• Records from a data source
____________________

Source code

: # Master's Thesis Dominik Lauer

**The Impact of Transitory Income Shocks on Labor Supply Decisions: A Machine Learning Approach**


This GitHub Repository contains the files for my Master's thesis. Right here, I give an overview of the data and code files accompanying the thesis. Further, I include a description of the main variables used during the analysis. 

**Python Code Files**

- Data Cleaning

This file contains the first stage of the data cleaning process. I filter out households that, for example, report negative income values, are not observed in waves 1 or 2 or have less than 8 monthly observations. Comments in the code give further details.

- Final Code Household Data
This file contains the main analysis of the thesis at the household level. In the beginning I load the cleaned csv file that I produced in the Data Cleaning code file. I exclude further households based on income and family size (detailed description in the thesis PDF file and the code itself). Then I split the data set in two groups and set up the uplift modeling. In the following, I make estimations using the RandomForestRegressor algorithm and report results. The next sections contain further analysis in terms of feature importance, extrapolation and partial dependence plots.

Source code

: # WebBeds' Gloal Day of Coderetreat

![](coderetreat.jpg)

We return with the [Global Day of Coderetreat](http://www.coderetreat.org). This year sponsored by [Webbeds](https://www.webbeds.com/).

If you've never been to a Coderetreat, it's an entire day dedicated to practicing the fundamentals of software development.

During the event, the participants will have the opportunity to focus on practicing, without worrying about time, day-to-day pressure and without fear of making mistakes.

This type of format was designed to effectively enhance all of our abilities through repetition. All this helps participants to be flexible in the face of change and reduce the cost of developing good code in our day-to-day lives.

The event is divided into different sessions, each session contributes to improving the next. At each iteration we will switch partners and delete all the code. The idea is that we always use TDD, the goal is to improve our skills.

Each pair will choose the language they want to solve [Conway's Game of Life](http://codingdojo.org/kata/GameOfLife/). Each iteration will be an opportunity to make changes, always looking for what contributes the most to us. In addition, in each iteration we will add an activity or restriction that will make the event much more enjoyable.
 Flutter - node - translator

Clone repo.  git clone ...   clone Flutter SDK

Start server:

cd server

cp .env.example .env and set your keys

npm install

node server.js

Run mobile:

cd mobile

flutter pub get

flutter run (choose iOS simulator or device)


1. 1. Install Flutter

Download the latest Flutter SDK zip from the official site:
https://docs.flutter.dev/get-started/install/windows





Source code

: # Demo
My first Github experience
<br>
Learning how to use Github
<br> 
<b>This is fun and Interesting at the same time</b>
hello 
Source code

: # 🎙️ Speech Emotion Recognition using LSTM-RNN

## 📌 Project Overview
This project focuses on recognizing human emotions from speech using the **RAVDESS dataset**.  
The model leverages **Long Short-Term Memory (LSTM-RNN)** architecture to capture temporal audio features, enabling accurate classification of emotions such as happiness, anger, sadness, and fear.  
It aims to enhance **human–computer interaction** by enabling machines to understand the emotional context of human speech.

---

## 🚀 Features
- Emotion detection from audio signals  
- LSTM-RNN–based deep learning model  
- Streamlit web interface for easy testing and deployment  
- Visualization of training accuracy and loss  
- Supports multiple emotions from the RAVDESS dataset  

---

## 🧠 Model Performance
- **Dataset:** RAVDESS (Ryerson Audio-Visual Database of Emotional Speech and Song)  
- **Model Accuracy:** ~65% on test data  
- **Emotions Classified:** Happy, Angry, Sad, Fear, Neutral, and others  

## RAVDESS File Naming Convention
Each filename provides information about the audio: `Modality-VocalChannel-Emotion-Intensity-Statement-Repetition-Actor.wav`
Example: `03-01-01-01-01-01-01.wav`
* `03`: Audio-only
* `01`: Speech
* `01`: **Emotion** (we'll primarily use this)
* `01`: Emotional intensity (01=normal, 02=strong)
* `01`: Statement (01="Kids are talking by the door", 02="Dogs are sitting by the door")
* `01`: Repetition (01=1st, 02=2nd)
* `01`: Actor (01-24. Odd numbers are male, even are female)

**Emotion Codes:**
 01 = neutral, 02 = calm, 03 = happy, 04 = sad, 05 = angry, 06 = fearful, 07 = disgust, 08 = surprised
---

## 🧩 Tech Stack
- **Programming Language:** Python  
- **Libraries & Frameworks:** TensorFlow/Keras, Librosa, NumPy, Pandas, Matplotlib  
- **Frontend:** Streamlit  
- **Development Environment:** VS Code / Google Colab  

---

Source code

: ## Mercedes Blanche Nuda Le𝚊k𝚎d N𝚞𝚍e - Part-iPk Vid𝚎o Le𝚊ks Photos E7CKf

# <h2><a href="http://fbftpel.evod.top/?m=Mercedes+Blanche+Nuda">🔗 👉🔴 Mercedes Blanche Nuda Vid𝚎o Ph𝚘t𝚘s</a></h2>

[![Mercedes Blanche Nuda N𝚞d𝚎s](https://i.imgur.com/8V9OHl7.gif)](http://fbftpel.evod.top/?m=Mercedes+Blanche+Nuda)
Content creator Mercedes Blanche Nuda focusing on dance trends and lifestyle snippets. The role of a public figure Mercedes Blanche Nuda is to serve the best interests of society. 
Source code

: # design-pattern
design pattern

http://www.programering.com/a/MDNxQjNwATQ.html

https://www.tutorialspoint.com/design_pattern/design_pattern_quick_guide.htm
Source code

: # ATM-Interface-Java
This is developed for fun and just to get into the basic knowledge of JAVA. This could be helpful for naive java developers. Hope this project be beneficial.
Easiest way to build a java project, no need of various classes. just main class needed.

____________________

• Brief
The output should be exactly the lines above from the line containing "clone Flutter SDK" to the line containing "- Streamlit web", inclusive, with no other lines.

• Reply
Clone repo.  git clone ...   clone Flutter SDK

Start server:

cd server

cp .env.example .env and set your keys

npm install

node server.js

Run mobile:

cd mobile

flutter pub get

flutter run (choose iOS simulator or device)


1. 1. Install Flutter

Download the latest Flutter SDK zip from the official site:
https://docs.flutter.dev/get-started/install/windows





Source code

: # Demo
My first Github experience
<br>
Learning how to use Github
<br> 
<b>This is fun and Interesting at the same time</b>
hello 
Source code

: # 🎙️ Speech Emotion Recognition using LSTM-RNN

## 📌 Project Overview
This project focuses on recognizing human emotions from speech using the **RAVDESS dataset**.  
The model leverages **Long Short-Term Memory (LSTM-RNN)** architecture to capture temporal audio features, enabling accurate classification of emotions such as happiness, anger, sadness, and fear.  
It aims to enhance **human–computer interaction** by enabling machines to understand the emotional context of human speech.

---

## 🚀 Features
- Emotion detection from audio signals  
- LSTM-RNN–based deep learning model  
- Streamlit web interface for easy testing and deployment  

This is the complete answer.